Tuesday, August 21, 2012

Ronanki: GSoC 2012 Pronunciation Evaluation week 12

This week, I am trying to extend the TIMIT statistics to 5 or 6 per each phoneme based on syllable position or I can do CART modelling to predict duration and acoustic score based on training. I did this to some extent using wagon in speech tools.

Regarding mis-pronunciation detection accuracy, I collected data from 8 non-native speakers with 5 words being recorded 10 times in both correct and wrong ways and 5 sentences being recorded 3-5 times in both correct and wrong ways. Here is the link to it @ http://researchweb.iiit.ac.
database/ and the description of the database is here at http://researchweb.iiit.ac.in/~srikanth.ronanki/GSoC/PE_database/description.txt

I need to split each speaker's data into individual files which is a tedious task and taking some time. Somehow, I completed with one speaker's data and the current text-independent system is doing good. 46 out of 50 correct words are detected good pronunciation and 42 words out of 50 wrong words are detected mis-pronunciation by setting a common threshold for all words. It takes one or two more days to give complete statistics. 

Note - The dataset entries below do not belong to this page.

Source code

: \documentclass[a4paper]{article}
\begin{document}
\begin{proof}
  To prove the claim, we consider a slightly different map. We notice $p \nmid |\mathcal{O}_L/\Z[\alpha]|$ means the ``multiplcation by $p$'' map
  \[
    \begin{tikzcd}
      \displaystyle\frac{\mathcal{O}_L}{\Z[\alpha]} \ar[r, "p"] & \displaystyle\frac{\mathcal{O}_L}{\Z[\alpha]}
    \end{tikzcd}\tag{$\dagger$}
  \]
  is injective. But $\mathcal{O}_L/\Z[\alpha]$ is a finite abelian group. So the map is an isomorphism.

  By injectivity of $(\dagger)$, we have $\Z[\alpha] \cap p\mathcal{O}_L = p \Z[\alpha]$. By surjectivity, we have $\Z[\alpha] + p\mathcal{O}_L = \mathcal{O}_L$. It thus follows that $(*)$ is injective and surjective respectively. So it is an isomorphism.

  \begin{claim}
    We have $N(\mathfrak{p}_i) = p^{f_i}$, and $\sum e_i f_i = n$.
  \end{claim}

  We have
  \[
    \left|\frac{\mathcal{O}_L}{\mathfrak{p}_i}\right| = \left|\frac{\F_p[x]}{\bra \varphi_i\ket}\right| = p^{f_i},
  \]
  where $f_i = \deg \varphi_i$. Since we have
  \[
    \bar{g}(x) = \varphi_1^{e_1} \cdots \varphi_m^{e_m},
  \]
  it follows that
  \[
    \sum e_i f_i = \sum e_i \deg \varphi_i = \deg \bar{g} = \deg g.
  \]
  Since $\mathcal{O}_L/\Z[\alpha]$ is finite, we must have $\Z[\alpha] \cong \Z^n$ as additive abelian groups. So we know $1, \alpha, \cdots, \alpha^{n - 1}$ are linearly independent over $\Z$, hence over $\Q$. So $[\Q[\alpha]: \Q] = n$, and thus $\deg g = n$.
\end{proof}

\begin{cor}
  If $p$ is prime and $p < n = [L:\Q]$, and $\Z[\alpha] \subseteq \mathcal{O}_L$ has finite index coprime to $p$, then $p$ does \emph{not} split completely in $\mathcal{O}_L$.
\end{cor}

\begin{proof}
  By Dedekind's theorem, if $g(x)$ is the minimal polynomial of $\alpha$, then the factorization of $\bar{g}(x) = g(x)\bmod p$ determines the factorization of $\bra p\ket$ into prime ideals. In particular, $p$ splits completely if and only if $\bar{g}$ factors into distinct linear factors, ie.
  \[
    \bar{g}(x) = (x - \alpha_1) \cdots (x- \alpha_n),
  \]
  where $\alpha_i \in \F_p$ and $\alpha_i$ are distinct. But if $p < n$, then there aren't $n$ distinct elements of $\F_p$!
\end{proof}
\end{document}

In parallel, I completed phonological features and generated acoustic models for TIMIT database because I faced some difficulties to find complete set of wav files for WSJ database. But, I failed in both decoding and forced-alignment with the new models generated on phonological features. Even I failed in generating appropriate models with sphinx mfc features. Even though they generated properly, I didn't get results with forced-alignment or decode functions by replacing with WSJ models. I will try to overcome these issues by next week.